■ **What you are asked to do**:
What is needed is an exact copy of the lines in the listing below, from the one with "Pointer to [**WebsockNotifConfig**](WebsockNotifConfig.md)" up to and including the one with "and makes sure", with no other lines.

--- Supplied data Enclosed Below ---

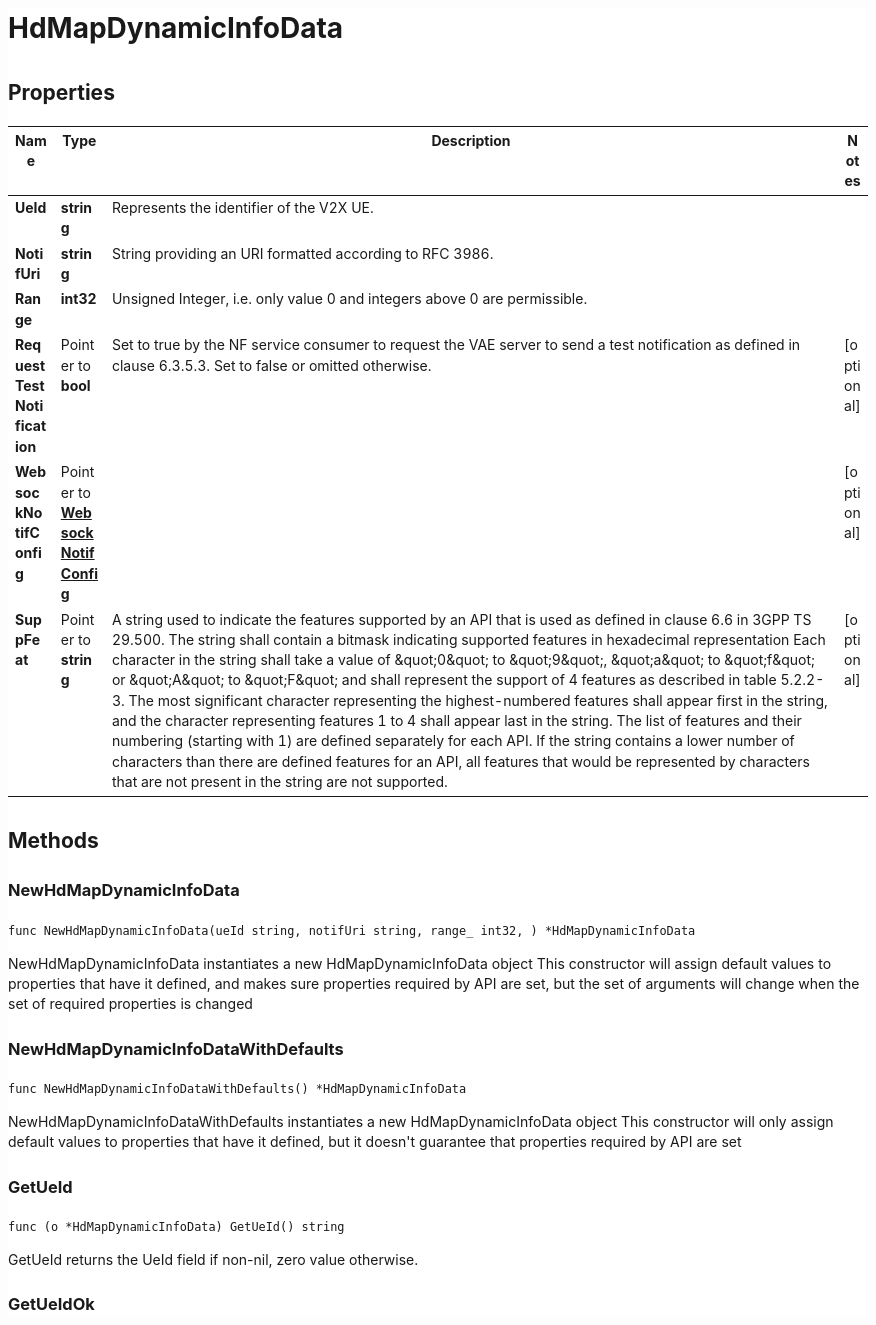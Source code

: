 # HdMapDynamicInfoData

## Properties

Name | Type | Description | Notes
------------ | ------------- | ------------- | -------------
**UeId** | **string** | Represents the identifier of the V2X UE. | 
**NotifUri** | **string** | String providing an URI formatted according to RFC 3986. | 
**Range** | **int32** | Unsigned Integer, i.e. only value 0 and integers above 0 are permissible. | 
**RequestTestNotification** | Pointer to **bool** | Set to true by the NF service consumer to request the VAE server to send a test notification as defined in clause 6.3.5.3. Set to false or omitted otherwise.  | [optional] 
**WebsockNotifConfig** | Pointer to [**WebsockNotifConfig**](WebsockNotifConfig.md) |  | [optional] 
**SuppFeat** | Pointer to **string** | A string used to indicate the features supported by an API that is used as defined in clause  6.6 in 3GPP TS 29.500. The string shall contain a bitmask indicating supported features in  hexadecimal representation Each character in the string shall take a value of \&quot;0\&quot; to \&quot;9\&quot;,  \&quot;a\&quot; to \&quot;f\&quot; or \&quot;A\&quot; to \&quot;F\&quot; and shall represent the support of 4 features as described in  table 5.2.2-3. The most significant character representing the highest-numbered features shall  appear first in the string, and the character representing features 1 to 4 shall appear last  in the string. The list of features and their numbering (starting with 1) are defined  separately for each API. If the string contains a lower number of characters than there are  defined features for an API, all features that would be represented by characters that are not  present in the string are not supported.  | [optional] 

## Methods

### NewHdMapDynamicInfoData

`func NewHdMapDynamicInfoData(ueId string, notifUri string, range_ int32, ) *HdMapDynamicInfoData`

NewHdMapDynamicInfoData instantiates a new HdMapDynamicInfoData object
This constructor will assign default values to properties that have it defined,
and makes sure properties required by API are set, but the set of arguments
will change when the set of required properties is changed

### NewHdMapDynamicInfoDataWithDefaults

`func NewHdMapDynamicInfoDataWithDefaults() *HdMapDynamicInfoData`

NewHdMapDynamicInfoDataWithDefaults instantiates a new HdMapDynamicInfoData object
This constructor will only assign default values to properties that have it defined,
but it doesn't guarantee that properties required by API are set

### GetUeId

`func (o *HdMapDynamicInfoData) GetUeId() string`

GetUeId returns the UeId field if non-nil, zero value otherwise.

### GetUeIdOk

--- End of Enclosed Supplied data ---

■ **Task result**:
**WebsockNotifConfig** | Pointer to [**WebsockNotifConfig**](WebsockNotifConfig.md) |  | [optional] 
**SuppFeat** | Pointer to **string** | A string used to indicate the features supported by an API that is used as defined in clause  6.6 in 3GPP TS 29.500. The string shall contain a bitmask indicating supported features in  hexadecimal representation Each character in the string shall take a value of \&quot;0\&quot; to \&quot;9\&quot;,  \&quot;a\&quot; to \&quot;f\&quot; or \&quot;A\&quot; to \&quot;F\&quot; and shall represent the support of 4 features as described in  table 5.2.2-3. The most significant character representing the highest-numbered features shall  appear first in the string, and the character representing features 1 to 4 shall appear last  in the string. The list of features and their numbering (starting with 1) are defined  separately for each API. If the string contains a lower number of characters than there are  defined features for an API, all features that would be represented by characters that are not  present in the string are not supported.  | [optional] 

## Methods

### NewHdMapDynamicInfoData

`func NewHdMapDynamicInfoData(ueId string, notifUri string, range_ int32, ) *HdMapDynamicInfoData`

NewHdMapDynamicInfoData instantiates a new HdMapDynamicInfoData object
This constructor will assign default values to properties that have it defined,
and makes sure properties required by API are set, but the set of arguments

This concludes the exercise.